Only one stretch of the data below is needed: the line with "This is the" through the last line. Output it exactly and drop the pictures.

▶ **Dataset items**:
BEGIN

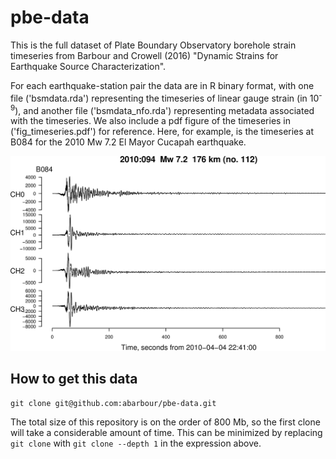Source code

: # pbe-data

This is the full dataset of Plate Boundary Observatory borehole strain timeseries from Barbour and Crowell (2016) "Dynamic Strains for Earthquake Source Characterization".

For each earthquake-station pair the data are in R binary format, with one file ('bsmdata.rda') representing the timeseries of linear gauge strain (in 10<sup>-9</sup>), and another file ('bsmdata_nfo.rda') representing metadata associated with the timeseries. We also include a pdf figure of the timeseries in ('fig_timeseries.pdf') for reference. Here, for example, is the timeseries at B084 for the 2010 Mw 7.2 El Mayor Cucapah earthquake.

![B084-El Mayor](example.png)

## How to get this data

	git clone git@github.com:abarbour/pbe-data.git

The total size of this repository is on the order of 800 Mb, so the first clone will take a considerable amount of time. This can be minimized by replacing `git clone` with `git clone --depth 1` in the expression above.
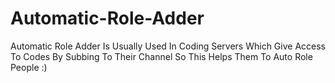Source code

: # Automatic-Role-Adder
Automatic Role Adder Is Usually Used In Coding Servers Which Give Access To Codes By Subbing To Their Channel So This Helps Them To Auto Role People :)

END

▶ **Solution to the exercise**:
This is the full dataset of Plate Boundary Observatory borehole strain timeseries from Barbour and Crowell (2016) "Dynamic Strains for Earthquake Source Characterization".

For each earthquake-station pair the data are in R binary format, with one file ('bsmdata.rda') representing the timeseries of linear gauge strain (in 10<sup>-9</sup>), and another file ('bsmdata_nfo.rda') representing metadata associated with the timeseries. We also include a pdf figure of the timeseries in ('fig_timeseries.pdf') for reference. Here, for example, is the timeseries at B084 for the 2010 Mw 7.2 El Mayor Cucapah earthquake.

![B084-El Mayor](example.png)

## How to get this data

	git clone git@github.com:abarbour/pbe-data.git

The total size of this repository is on the order of 800 Mb, so the first clone will take a considerable amount of time. This can be minimized by replacing `git clone` with `git clone --depth 1` in the expression above.
Source code

: # Automatic-Role-Adder
Automatic Role Adder Is Usually Used In Coding Servers Which Give Access To Codes By Subbing To Their Channel So This Helps Them To Auto Role People :)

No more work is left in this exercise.